Centos Lab5 : Configure Compute Node – Kilo


Up to now you have been working on your AIO Node. You are now going to add compute161 as a compute node to your OpenStack installation. Take a moment to look at the lab topology diagram in the Lab Introduction module to see the network adapters that the compute161 node will have. (http://onecloudclass.com/lab-introduction/)

As you run through this lab, you may wish to compare the configuration files on this node to those of the aio node. Can you find any differences?

Basic Configuration

 In this lab section you will need to open a new terminal session and log in to work on the compute161 node, not the aio151 node!

Step 1: If you have not already, you will need to SSH to the Compute node and login as “centos”

ssh centos@compute161

You should not need a password, but if one is requested, use centos as the password.

Then enter the following command, that allows you to become the root user (in the root home directory, which is important for many commands to operator properly).  If a password is requested, use centos as the sudo password.

sudo su -

Step 2: Edit /etc/sysctl.conf file:

We’re going to update the “Reverse Path” limitations in the kernel for the Compute node even though we’re not going to be routing packets here. This just ensures that we don’t accidentally configure forwarding in the kernel that might leak packets between networks:

cat >> /etc/sysctl.conf <<EOF

Run the following command to load the changes you just made. This will also return the above values saved for confirmation:

sysctl -p

Example output:

net.ipv4.conf.all.rp_filter = 0
net.ipv4.conf.default.rp_filter = 0

Step 3: Install NTP Package on your Compute node.

yum install -y ntp

In the lab we have a NTP server running on “gw.onecloud” which will be providing a reference clock for the nodes. It may take 15-20 seconds for the below command to execute successfully.

ntpdate gw.onecloud

Example output:

25 Aug 19:01:19 ntpdate[1837]: adjust time server offset 0.026366 sec

Next we’ll replace the contents of the /etc/ntp.conf file so that we point to our local ntp server (the defaults work as well, but this is “better internet citizenship”). We’re going to do this with a “Here File”, which in this case will copy the contents of our text into the file without having to edit it.
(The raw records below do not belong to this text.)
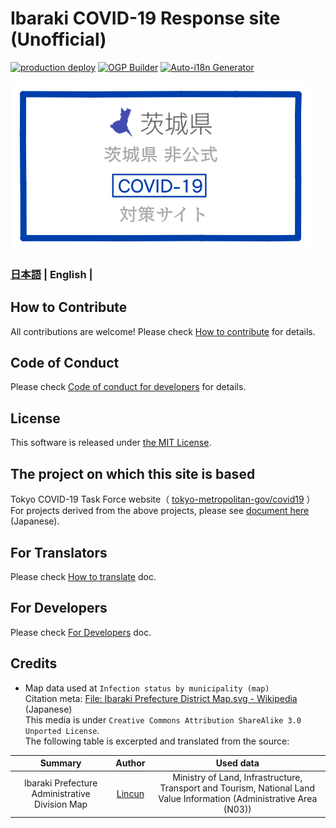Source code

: # Ibaraki COVID-19 Response site (Unofficial)

[![production deploy](https://github.com/a01sa01to/covid19-ibaraki/workflows/production%20deploy/badge.svg?branch=master)](https://github.com/a01sa01to/covid19-ibaraki/actions?query=workflow%3A%22production+deploy%22)
[![OGP Builder](https://github.com/a01sa01to/covid19-ibaraki/workflows/OGP%20Builder/badge.svg?branch=master)](https://github.com/a01sa01to/covid19-ibaraki/actions?query=workflow%3A%22OGP+Builder%22)
[![Auto-i18n Generator](https://github.com/a01sa01to/covid19-ibaraki/workflows/Auto-i18n%20Generator/badge.svg?branch=development)](https://github.com/a01sa01to/covid19-ibaraki/actions?query=workflow%3A%22Auto-i18n+Generator%22)

[![Ibaraki COVID-19 Response site](/static/ss.png)](https://ibaraki.stopcovid19.jp/)

### [日本語](./../../README.md) | English |

## How to Contribute

All contributions are welcome!
Please check [How to contribute](./CONTRIBUTING.md) for details.

## Code of Conduct

Please check [Code of conduct for developers](./CODE_OF_CONDUCT.md) for details.

## License

This software is released under [the MIT License](./../../LICENSE.txt).

## The project on which this site is based

Tokyo COVID-19 Task Force website（ [tokyo-metropolitan-gov/covid19](https://github.com/tokyo-metropolitan-gov/covid19) ）<br>
For projects derived from the above projects, please see [document here](./../../FORKED_SITES.md) (Japanese).

## For Translators

Please check [How to translate](./../../TRANSLATION.md) doc.

## For Developers

Please check [For Developers](./FOR_DEVELOPERS.md) doc.

## Credits

- Map data used at `Infection status by municipality (map)`<br>Citation meta: [File: Ibaraki Prefecture District Map.svg - Wikipedia](https://ja.wikipedia.org/wiki/%E3%83%95%E3%82%A1%E3%82%A4%E3%83%AB:%E8%8C%A8%E5%9F%8E%E7%9C%8C%E5%9C%B0%E5%9F%9F%E5%8C%BA%E5%88%86%E5%9B%B3.svg) (Japanese)<br>This media is under `Creative Commons Attribution ShareAlike 3.0 Unported License`.<br>The following table is excerpted and translated from the source:

|                    Summary                     |                                   Author                                   |                                                      Used data                                                       |
| :--------------------------------------------: | :------------------------------------------------------------------------: | :------------------------------------------------------------------------------------------------------------------: |
| Ibaraki Prefecture Administrative Division Map | [Lincun](https://ja.wikipedia.org/wiki/%E5%88%A9%E7%94%A8%E8%80%85:Lincun) | Ministry of Land, Infrastructure, Transport and Tourism, National Land Value Information (Administrative Area (N03)) |

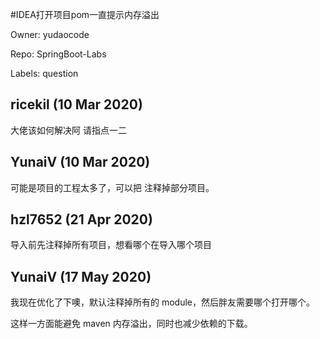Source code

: #IDEA打开项目pom一直提示内存溢出

Owner: yudaocode

Repo: SpringBoot-Labs

Labels: question 

## ricekil (10 Mar 2020)

大佬该如何解决阿  请指点一二

## YunaiV (10 Mar 2020)

可能是项目的工程太多了，可以把 <modules /> 注释掉部分项目。

## hzl7652 (21 Apr 2020)

导入前先注释掉所有项目，想看哪个在导入哪个项目

## YunaiV (17 May 2020)

我现在优化了下噢，默认注释掉所有的 module，然后胖友需要哪个打开哪个。

这样一方面能避免 maven 内存溢出，同时也减少依赖的下载。

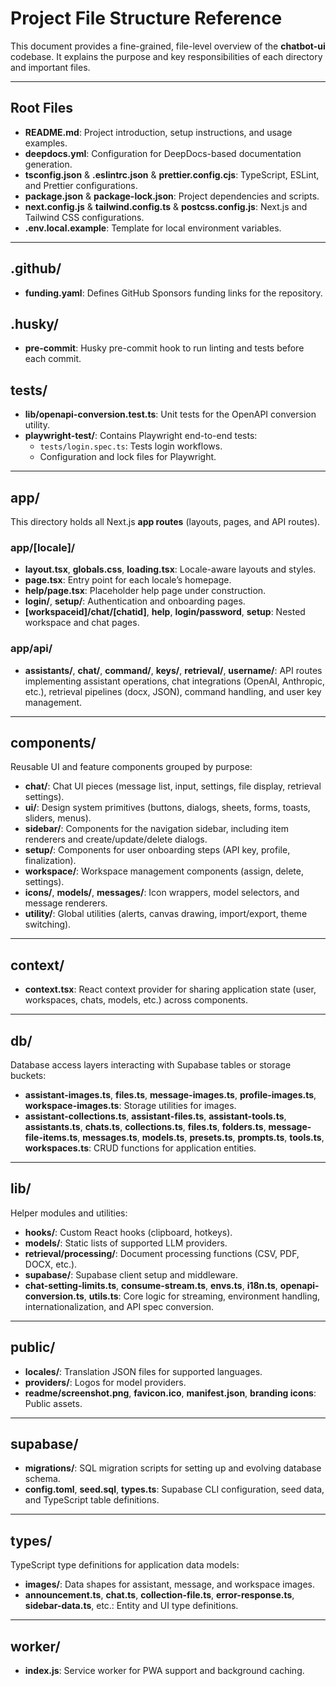 # Project File Structure Reference

This document provides a fine-grained, file-level overview of the **chatbot-ui** codebase. It explains the purpose and key responsibilities of each directory and important files.

---

## Root Files

- **README.md**: Project introduction, setup instructions, and usage examples.
- **deepdocs.yml**: Configuration for DeepDocs-based documentation generation.
- **tsconfig.json** & **.eslintrc.json** & **prettier.config.cjs**: TypeScript, ESLint, and Prettier configurations.
- **package.json** & **package-lock.json**: Project dependencies and scripts.
- **next.config.js** & **tailwind.config.ts** & **postcss.config.js**: Next.js and Tailwind CSS configurations.
- **.env.local.example**: Template for local environment variables.

---

## .github/

- **funding.yaml**: Defines GitHub Sponsors funding links for the repository.

## .husky/

- **pre-commit**: Husky pre-commit hook to run linting and tests before each commit.

## __tests__/

- **lib/openapi-conversion.test.ts**: Unit tests for the OpenAPI conversion utility.
- **playwright-test/**: Contains Playwright end-to-end tests: 
  - `tests/login.spec.ts`: Tests login workflows.
  - Configuration and lock files for Playwright.

---

## app/

This directory holds all Next.js **app routes** (layouts, pages, and API routes).

### app/[locale]/
  - **layout.tsx**, **globals.css**, **loading.tsx**: Locale-aware layouts and styles.
  - **page.tsx**: Entry point for each locale’s homepage.
  - **help/page.tsx**: Placeholder help page under construction.
  - **login/**, **setup/**: Authentication and onboarding pages.
  - **[workspaceid]/chat/[chatid]**, **help**, **login/password**, **setup**: Nested workspace and chat pages.

### app/api/
  - **assistants/**, **chat/**, **command/**, **keys/**, **retrieval/**, **username/**: API routes implementing assistant operations, chat integrations (OpenAI, Anthropic, etc.), retrieval pipelines (docx, JSON), command handling, and user key management.

---

## components/

Reusable UI and feature components grouped by purpose:

- **chat/**: Chat UI pieces (message list, input, settings, file display, retrieval settings).
- **ui/**: Design system primitives (buttons, dialogs, sheets, forms, toasts, sliders, menus).
- **sidebar/**: Components for the navigation sidebar, including item renderers and create/update/delete dialogs.
- **setup/**: Components for user onboarding steps (API key, profile, finalization).
- **workspace/**: Workspace management components (assign, delete, settings).
- **icons/**, **models/**, **messages/**: Icon wrappers, model selectors, and message renderers.
- **utility/**: Global utilities (alerts, canvas drawing, import/export, theme switching).

---

## context/

- **context.tsx**: React context provider for sharing application state (user, workspaces, chats, models, etc.) across components.

---

## db/

Database access layers interacting with Supabase tables or storage buckets:

- **assistant-images.ts**, **files.ts**, **message-images.ts**, **profile-images.ts**, **workspace-images.ts**: Storage utilities for images.
- **assistant-collections.ts**, **assistant-files.ts**, **assistant-tools.ts**, **assistants.ts**, **chats.ts**, **collections.ts**, **files.ts**, **folders.ts**, **message-file-items.ts**, **messages.ts**, **models.ts**, **presets.ts**, **prompts.ts**, **tools.ts**, **workspaces.ts**: CRUD functions for application entities.

---

## lib/

Helper modules and utilities:

- **hooks/**: Custom React hooks (clipboard, hotkeys).
- **models/**: Static lists of supported LLM providers.
- **retrieval/processing/**: Document processing functions (CSV, PDF, DOCX, etc.).
- **supabase/**: Supabase client setup and middleware.
- **chat-setting-limits.ts**, **consume-stream.ts**, **envs.ts**, **i18n.ts**, **openapi-conversion.ts**, **utils.ts**: Core logic for streaming, environment handling, internationalization, and API spec conversion.

---

## public/

- **locales/**: Translation JSON files for supported languages.
- **providers/**: Logos for model providers.
- **readme/screenshot.png**, **favicon.ico**, **manifest.json**, **branding icons**: Public assets.

---

## supabase/

- **migrations/**: SQL migration scripts for setting up and evolving database schema.
- **config.toml**, **seed.sql**, **types.ts**: Supabase CLI configuration, seed data, and TypeScript table definitions.

---

## types/

TypeScript type definitions for application data models:

- **images/**: Data shapes for assistant, message, and workspace images.
- **announcement.ts**, **chat.ts**, **collection-file.ts**, **error-response.ts**, **sidebar-data.ts**, etc.: Entity and UI type definitions.

---

## worker/

- **index.js**: Service worker for PWA support and background caching.
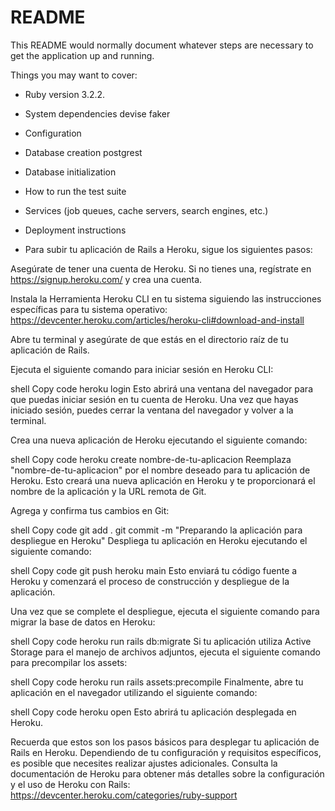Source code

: # README

This README would normally document whatever steps are necessary to get the
application up and running.

Things you may want to cover:

* Ruby version 3.2.2.

* System dependencies devise faker 

* Configuration

* Database creation postgrest

* Database initialization

* How to run the test suite

* Services (job queues, cache servers, search engines, etc.)

* Deployment instructions

* Para subir tu aplicación de Rails a Heroku, sigue los siguientes pasos:

Asegúrate de tener una cuenta de Heroku. Si no tienes una, regístrate en https://signup.heroku.com/ y crea una cuenta.

Instala la Herramienta Heroku CLI en tu sistema siguiendo las instrucciones específicas para tu sistema operativo: https://devcenter.heroku.com/articles/heroku-cli#download-and-install

Abre tu terminal y asegúrate de que estás en el directorio raíz de tu aplicación de Rails.

Ejecuta el siguiente comando para iniciar sesión en Heroku CLI:

shell
Copy code
heroku login
Esto abrirá una ventana del navegador para que puedas iniciar sesión en tu cuenta de Heroku. Una vez que hayas iniciado sesión, puedes cerrar la ventana del navegador y volver a la terminal.

Crea una nueva aplicación de Heroku ejecutando el siguiente comando:

shell
Copy code
heroku create nombre-de-tu-aplicacion
Reemplaza "nombre-de-tu-aplicacion" por el nombre deseado para tu aplicación de Heroku. Esto creará una nueva aplicación en Heroku y te proporcionará el nombre de la aplicación y la URL remota de Git.

Agrega y confirma tus cambios en Git:

shell
Copy code
git add .
git commit -m "Preparando la aplicación para despliegue en Heroku"
Despliega tu aplicación en Heroku ejecutando el siguiente comando:

shell
Copy code
git push heroku main
Esto enviará tu código fuente a Heroku y comenzará el proceso de construcción y despliegue de la aplicación.

Una vez que se complete el despliegue, ejecuta el siguiente comando para migrar la base de datos en Heroku:

shell
Copy code
heroku run rails db:migrate
Si tu aplicación utiliza Active Storage para el manejo de archivos adjuntos, ejecuta el siguiente comando para precompilar los assets:

shell
Copy code
heroku run rails assets:precompile
Finalmente, abre tu aplicación en el navegador utilizando el siguiente comando:

shell
Copy code
heroku open
Esto abrirá tu aplicación desplegada en Heroku.

Recuerda que estos son los pasos básicos para desplegar tu aplicación de Rails en Heroku. Dependiendo de tu configuración y requisitos específicos, es posible que necesites realizar ajustes adicionales. Consulta la documentación de Heroku para obtener más detalles sobre la configuración y el uso de Heroku con Rails: https://devcenter.heroku.com/categories/ruby-support

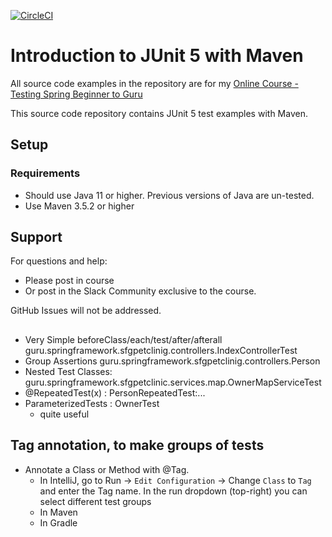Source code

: [![CircleCI](https://circleci.com/gh/dhohle/testing-java-junit5.svg?style=svg)](https://circleci.com/gh/dhohle/testing-java-junit5)


# Introduction to JUnit 5 with Maven

All source code examples in the repository are for my [Online Course - Testing Spring Beginner to Guru](https://www.udemy.com/testing-spring-boot-beginner-to-guru/?couponCode=GITHUB_REPO)

This source code repository contains JUnit 5 test examples with Maven.

## Setup
### Requirements
* Should use Java 11 or higher. Previous versions of Java are un-tested.
* Use Maven 3.5.2 or higher

## Support
For questions and help:
* Please post in course
* Or post in the Slack Community exclusive to the course.

GitHub Issues will not be addressed.


## 
- Very Simple beforeClass/each/test/after/afterall guru.springframework.sfgpetclinig.controllers.IndexControllerTest
- Group Assertions guru.springframework.sfgpetclinig.controllers.Person
- Nested Test Classes: guru.springframework.sfgpetclinic.services.map.OwnerMapServiceTest
- @RepeatedTest(x) : PersonRepeatedTest:...
- ParameterizedTests : OwnerTest  
  - quite useful

## Tag annotation, to make groups of tests
- Annotate a Class or Method with @Tag. 
  - In IntelliJ, go to Run -> `Edit Configuration` -> Change `Class` to `Tag` and enter the Tag name. In the run dropdown (top-right) you can select different test groups
  - In Maven
  - In Gradle
    

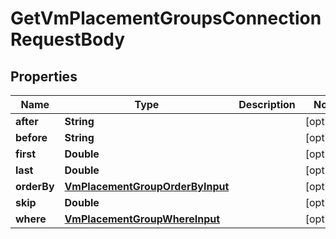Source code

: 

# GetVmPlacementGroupsConnectionRequestBody


## Properties

Name | Type | Description | Notes
------------ | ------------- | ------------- | -------------
**after** | **String** |  |  [optional]
**before** | **String** |  |  [optional]
**first** | **Double** |  |  [optional]
**last** | **Double** |  |  [optional]
**orderBy** | [**VmPlacementGroupOrderByInput**](VmPlacementGroupOrderByInput.md) |  |  [optional]
**skip** | **Double** |  |  [optional]
**where** | [**VmPlacementGroupWhereInput**](VmPlacementGroupWhereInput.md) |  |  [optional]



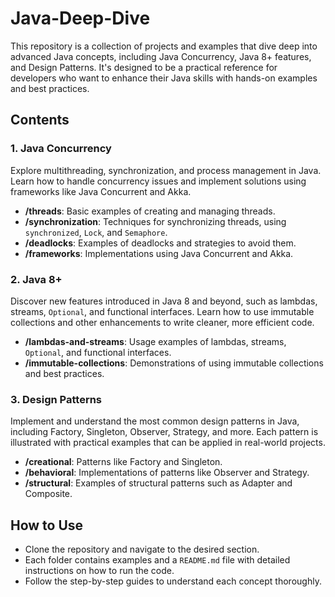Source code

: # Java-Deep-Dive

This repository is a collection of projects and examples that dive deep into advanced Java concepts, including Java Concurrency, Java 8+ features, and Design Patterns. It's designed to be a practical reference for developers who want to enhance their Java skills with hands-on examples and best practices.

## Contents

### 1. Java Concurrency
Explore multithreading, synchronization, and process management in Java. Learn how to handle concurrency issues and implement solutions using frameworks like Java Concurrent and Akka.

- **/threads**: Basic examples of creating and managing threads.
- **/synchronization**: Techniques for synchronizing threads, using `synchronized`, `Lock`, and `Semaphore`.
- **/deadlocks**: Examples of deadlocks and strategies to avoid them.
- **/frameworks**: Implementations using Java Concurrent and Akka.

### 2. Java 8+
Discover new features introduced in Java 8 and beyond, such as lambdas, streams, `Optional`, and functional interfaces. Learn how to use immutable collections and other enhancements to write cleaner, more efficient code.

- **/lambdas-and-streams**: Usage examples of lambdas, streams, `Optional`, and functional interfaces.
- **/immutable-collections**: Demonstrations of using immutable collections and best practices.

### 3. Design Patterns
Implement and understand the most common design patterns in Java, including Factory, Singleton, Observer, Strategy, and more. Each pattern is illustrated with practical examples that can be applied in real-world projects.

- **/creational**: Patterns like Factory and Singleton.
- **/behavioral**: Implementations of patterns like Observer and Strategy.
- **/structural**: Examples of structural patterns such as Adapter and Composite.

## How to Use

- Clone the repository and navigate to the desired section.
- Each folder contains examples and a `README.md` file with detailed instructions on how to run the code.
- Follow the step-by-step guides to understand each concept thoroughly.
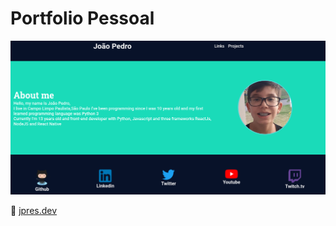 # Portfolio Pessoal

<p align="center">
    <img src="./.github/images/preview.png"/>
</p>

🔗 [jpres.dev](https://jpres.dev)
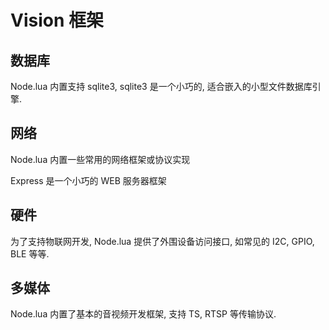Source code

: # Vision 框架

## 数据库

Node.lua 内置支持 sqlite3, sqlite3 是一个小巧的, 适合嵌入的小型文件数据库引擎.

## 网络

Node.lua 内置一些常用的网络框架或协议实现

Express 是一个小巧的 WEB 服务器框架

## 硬件

为了支持物联网开发, Node.lua 提供了外围设备访问接口, 如常见的 I2C, GPIO, BLE 等等.

## 多媒体

Node.lua 内置了基本的音视频开发框架, 支持 TS, RTSP 等传输协议.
There are very few lines needed, so this is efficient for a simple configuration like this.

cat > /etc/ntp.conf <<EOF
driftfile /var/lib/ntp/drift
restrict default nomodify notrap nopeer noquery
restrict ::1
server gw.onecloud

Next enable and restart the NTP service:

systemctl enable ntpd.service
systemctl start ntpd.service
systemctl status ntpd.service

Now let’s ensure we’re actually getting updates. We can use the ntpq (NTP query) app to check with our upstream ntp server. We will see updates every “poll” seconds, when tells you when the peer was last heard from, and delay and offset tell you how far from the NTP server you are, and what the calculated offset to the local clock is. The fact that we’re receiving updates is adequate for our needs.

ntpq -p

Example output:

remote           refid      st t when poll reach   delay   offset  jitter
gw.onecloud      3 u   55   64    1    1.159   14.705   0.000

Step 4:OpenStack repository installation

To enable the OpenStack repository, install the epel-release package and rdo-release-kilo package. The EPEL repository provides a set of additional tools that are used as part of the OpenStack deployment but are not a part of the baseline CentOS/RHEL repository, while the RDO repository is the result of the RedHat community packaging of the OpenStack services components. We’ll install the EPEL tools repository, and then the RDO project kilo specific repository:

yum install epel-release -y

On RHEL and CentOS, SELinux is enabled by default, and there is now an OpenStack specific set of SELinux profiles and while we’ll install them, just to ensure that we’re not going to run into SELinux specific installation or configuration issues, we’ll also disable the SELinux policies for this class. It should be possible to install properly without “setenforce 0”, but to avoid any latest code issues, we’ll still disable selinux for now.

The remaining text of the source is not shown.